Kazuo Mino
is a former professor at the Institute of Economics Research of Kyoto University (KIER) and a professor emeritus of Kyoto University. He currently works at KIER as an adjunct professor. Mino obtained a Ph.D. in economics from Brown University in 1984. He is the former president of the Japanese Economic Association and the former editor of the
Japanese Economic Review
. Previously, he worked at Hiroshima, Tohoku, Kobe, Osaka, and Doshisha Universities. Mino has published extensively in scholarly journals on various topics in macroeconomic theory including growth and business cycle models, monetary and fiscal policies, and open economy macroeconomics. He also published a research monograph,
Growth and Business Cycles with Equilibrium Indeterminacy,
Springer 2017.
Tadashi Yagi
is a professor in the Faculty of Economics at Doshisha University. He holds a Ph.D. in economics, awarded by Nagoya University in 1996. His research areas are wide-ranging, including public economics, human resources management, income distribution, welfare economics, and cultural economics. He has written many papers in refereed academic journals and chapters in edited volumes. His important papers include “Economic Growth and the Riskiness of Investment in Firm-Specific Skills” (with Taichi Maki and Koichi Yotsuya)
European Economic Review
(2005), “Income Redistribution through the Tax System: A Simulation Analysis of Tax Reform" (with Toshiaki Tachibanaki)

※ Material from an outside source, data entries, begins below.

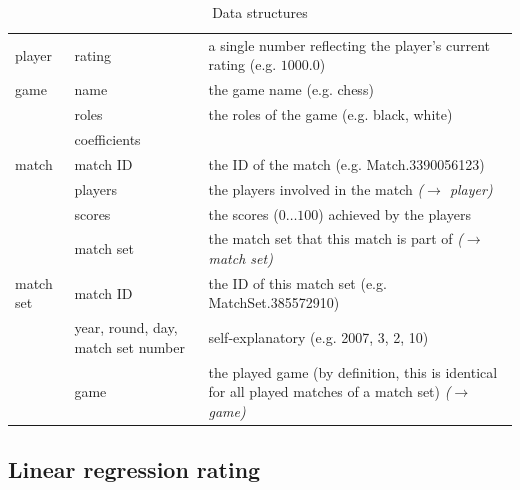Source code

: \documentclass[a4paper,10pt]{article}
\begin{document}
\begin{table}
\begin{center}
\begin{longtable}{l p{2.8cm} p{6cm}}
player & rating & a single number reflecting the player's current rating (e.g. $1000.0$) \\ 
game & name & the game name (e.g. chess) \\ 
 & roles & the roles of the game (e.g. black, white) \\ 
 & coefficients &  \\ %
match & match ID & the ID of the match (e.g. Match.3390056123) \\ 
 & players & the players involved in the match \textit{($\rightarrow$ player)} \\ 
 & scores & the scores ($0 \dotsc 100$) achieved by the players\\ 
 & match set & the match set that this match is part of \textit{($\rightarrow$ match set)} \\ 
match set & match ID & the ID of this match set (e.g. MatchSet.385572910) \\ 
 & year, round, day, match set number & self-explanatory (e.g. 2007, 3, 2, 10) \\ 
 & game & the played game (by definition, this is identical for all played matches of a match set) \textit{($\rightarrow$ game)}
\end{longtable}
\end{center}
\caption{Data structures}
\label{tab:data_structures}
\end{table} 

\subsection{Linear regression rating}
\end{document}

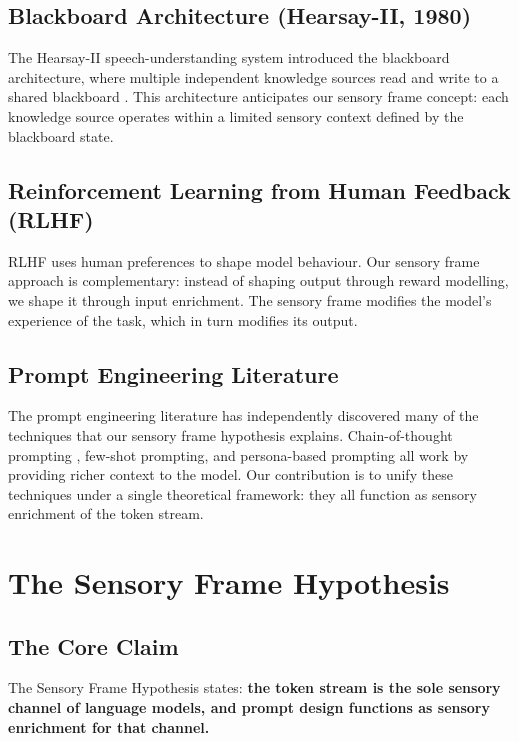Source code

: \documentclass[11pt,a4paper]{article}
\begin{document}
\subsection{Blackboard Architecture (Hearsay-II, 1980)}

The Hearsay-II speech-understanding system introduced the blackboard architecture, where multiple independent knowledge sources read and write to a shared blackboard \cite{hearsay}. This architecture anticipates our sensory frame concept: each knowledge source operates within a limited sensory context defined by the blackboard state.

\subsection{Reinforcement Learning from Human Feedback (RLHF)}

RLHF \cite{rlhf} uses human preferences to shape model behaviour. Our sensory frame approach is complementary: instead of shaping output through reward modelling, we shape it through input enrichment. The sensory frame modifies the model's experience of the task, which in turn modifies its output.

\subsection{Prompt Engineering Literature}

The prompt engineering literature has independently discovered many of the techniques that our sensory frame hypothesis explains. Chain-of-thought prompting \cite{cot}, few-shot prompting, and persona-based prompting all work by providing richer context to the model. Our contribution is to unify these techniques under a single theoretical framework: they all function as sensory enrichment of the token stream.

\section{The Sensory Frame Hypothesis}

\subsection{The Core Claim}

The Sensory Frame Hypothesis states: \textbf{the token stream is the sole sensory channel of language models, and prompt design functions as sensory enrichment for that channel.}
\end{document}
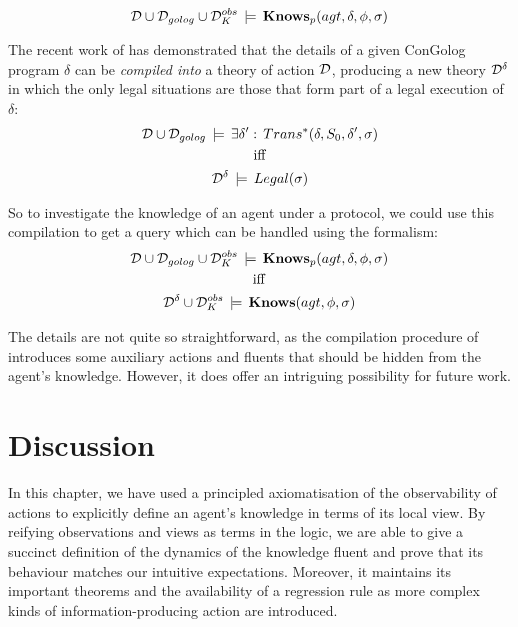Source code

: \[
\mathcal{D}\cup\mathcal{D}_{golog}\cup\mathcal{D}_{K}^{obs}\,\models\,\mathbf{Knows}_{p}(agt,\delta,\phi,\sigma)\]


The recent work of \citet{fritz08congolog_sin_trans} has demonstrated
that the details of a given ConGolog program $\delta$ can be \emph{compiled
into} a theory of action $\mathcal{D}$, producing a new theory $\mathcal{D}^{\delta}$
in which the only legal situations are those that form part of a legal
execution of $\delta$:\begin{gather*}
\mathcal{D}\cup\mathcal{D}_{golog}\,\models\,\exists\delta':\, Trans^{*}(\delta,S_{0},\delta',\sigma)\\
\mathrm{iff}\\
\mathcal{D}^{\delta}\,\models\, Legal(\sigma)\end{gather*}


So to investigate the knowledge of an agent under a protocol, we could
use this compilation to get a query which can be handled using the
formalism:\begin{gather*}
\mathcal{D}\cup\mathcal{D}_{golog}\cup\mathcal{D}_{K}^{obs}\,\models\,\mathbf{Knows}_{p}(agt,\delta,\phi,\sigma)\\
\mathrm{iff}\\
\mathcal{D}^{\delta}\cup\mathcal{D}_{K}^{obs}\,\models\,\mathbf{Knows}(agt,\phi,\sigma)\end{gather*}


The details are not quite so straightforward, as the compilation procedure
of \citep{fritz08congolog_sin_trans} introduces some auxiliary actions
and fluents that should be hidden from the agent's knowledge. However,
it does offer an intriguing possibility for future work.


\section{Discussion\label{sec:Knowledge:Discussion}}

In this chapter, we have used a principled axiomatisation of the observability
of actions to explicitly define an agent's knowledge in terms of its
local view. By reifying observations and views as terms in the logic,
we are able to give a succinct definition of the dynamics of the knowledge
fluent and prove that its behaviour matches our intuitive expectations.
Moreover, it maintains its important theorems and the availability
of a regression rule as more complex kinds of information-producing
action are introduced.

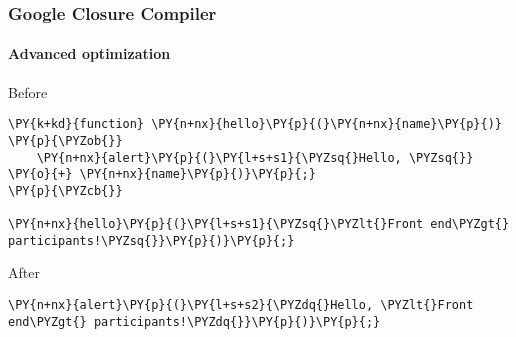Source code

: \begin{frame}[fragile]
  \frametitle{Google Closure Compiler}
  \framesubtitle{Advanced optimization}

  \begin{block}{Before}
\begin{Verbatim}[commandchars=\\\{\}]
\PY{k+kd}{function} \PY{n+nx}{hello}\PY{p}{(}\PY{n+nx}{name}\PY{p}{)} \PY{p}{\PYZob{}}
    \PY{n+nx}{alert}\PY{p}{(}\PY{l+s+s1}{\PYZsq{}Hello, \PYZsq{}} \PY{o}{+} \PY{n+nx}{name}\PY{p}{)}\PY{p}{;}
\PY{p}{\PYZcb{}}

\PY{n+nx}{hello}\PY{p}{(}\PY{l+s+s1}{\PYZsq{}\PYZlt{}Front end\PYZgt{} participants!\PYZsq{}}\PY{p}{)}\PY{p}{;}
\end{Verbatim}
  \end{block}

  \pause

  \begin{block}{After}
\begin{Verbatim}[commandchars=\\\{\}]
\PY{n+nx}{alert}\PY{p}{(}\PY{l+s+s2}{\PYZdq{}Hello, \PYZlt{}Front end\PYZgt{} participants!\PYZdq{}}\PY{p}{)}\PY{p}{;}
\end{Verbatim}

  \end{block}
\end{frame}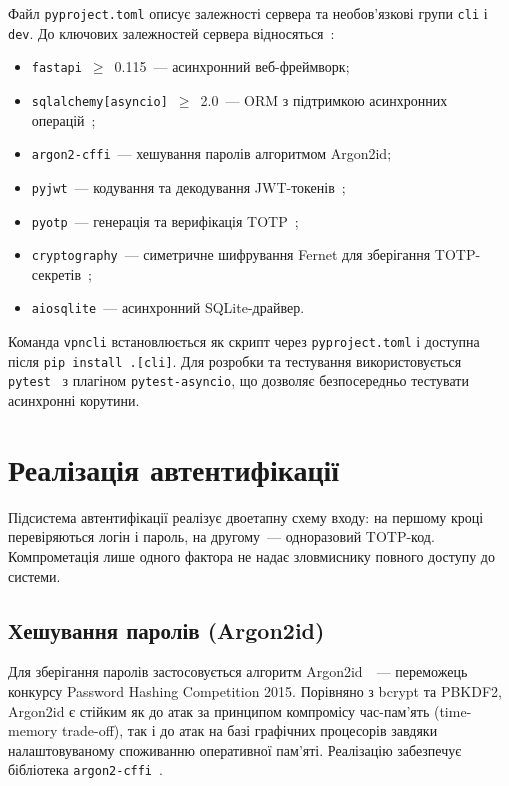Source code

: Файл \texttt{pyproject.toml} описує залежності сервера та необов'язкові групи
\texttt{cli} і \texttt{dev}. До ключових залежностей сервера
відносяться~\cite{fastapi2024, sqlalchemy2024, argon2cffi2024, pyjwt2024,
pyotp2024, cryptography2024}:

\begin{itemize}
  \item \texttt{fastapi}~$\geq$~0.115~--- асинхронний веб-фреймворк;
  \item \texttt{sqlalchemy[asyncio]}~$\geq$~2.0~--- ORM з підтримкою
        асинхронних операцій~\cite{sqlalchemy2024};
  \item \texttt{argon2-cffi}~--- хешування паролів алгоритмом Argon2id;
  \item \texttt{pyjwt}~--- кодування та декодування JWT-токенів~\cite{pyjwt2024};
  \item \texttt{pyotp}~--- генерація та верифікація TOTP~\cite{pyotp2024};
  \item \texttt{cryptography}~--- симетричне шифрування Fernet для зберігання
        TOTP-секретів~\cite{cryptography2024};
  \item \texttt{aiosqlite}~--- асинхронний SQLite-драйвер.
\end{itemize}

Команда \texttt{vpncli} встановлюється як скрипт через \texttt{pyproject.toml}
і доступна після \texttt{pip install .[cli]}. Для розробки та тестування
використовується \texttt{pytest}~\cite{pytest2024} з плагіном
\texttt{pytest-asyncio}, що дозволяє безпосередньо тестувати
асинхронні корутини.

\section{Реалізація автентифікації}
\label{sec:auth_implementation}

Підсистема автентифікації реалізує двоетапну схему входу: на першому
кроці перевіряються логін і пароль, на другому~--- одноразовий TOTP-код.
Компрометація лише одного фактора не надає зловмиснику
повного доступу до системи.

\subsection{Хешування паролів (Argon2id)}

Для зберігання паролів застосовується алгоритм Argon2id~\cite{biryukov2016argon2}~---
переможець конкурсу Password Hashing Competition 2015. Порівняно з
bcrypt та PBKDF2, Argon2id є стійким як до атак за принципом компромісу час-пам'ять (time-memory
trade-off), так і до атак на базі графічних процесорів завдяки
налаштовуваному споживанню оперативної пам'яті. Реалізацію забезпечує
бібліотека \texttt{argon2-cffi}~\cite{argon2cffi2024}.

Review of Income and Wealth
(1998), and “Public Investment and Interregional Output-Income Inequalities" (with Nobuhiro Okuno)
Regional Science and Urban Economics
(1990). His recent works include “Moral, Trust and Happiness: Why does Trust Improve Happiness?“
Journal of Organizational Psychology
(2017), and “Happiness and Self-Determination: An Empirical Study in Japan” (with Kazuo Nishimura)
Review of Behavioral Economics
(2019).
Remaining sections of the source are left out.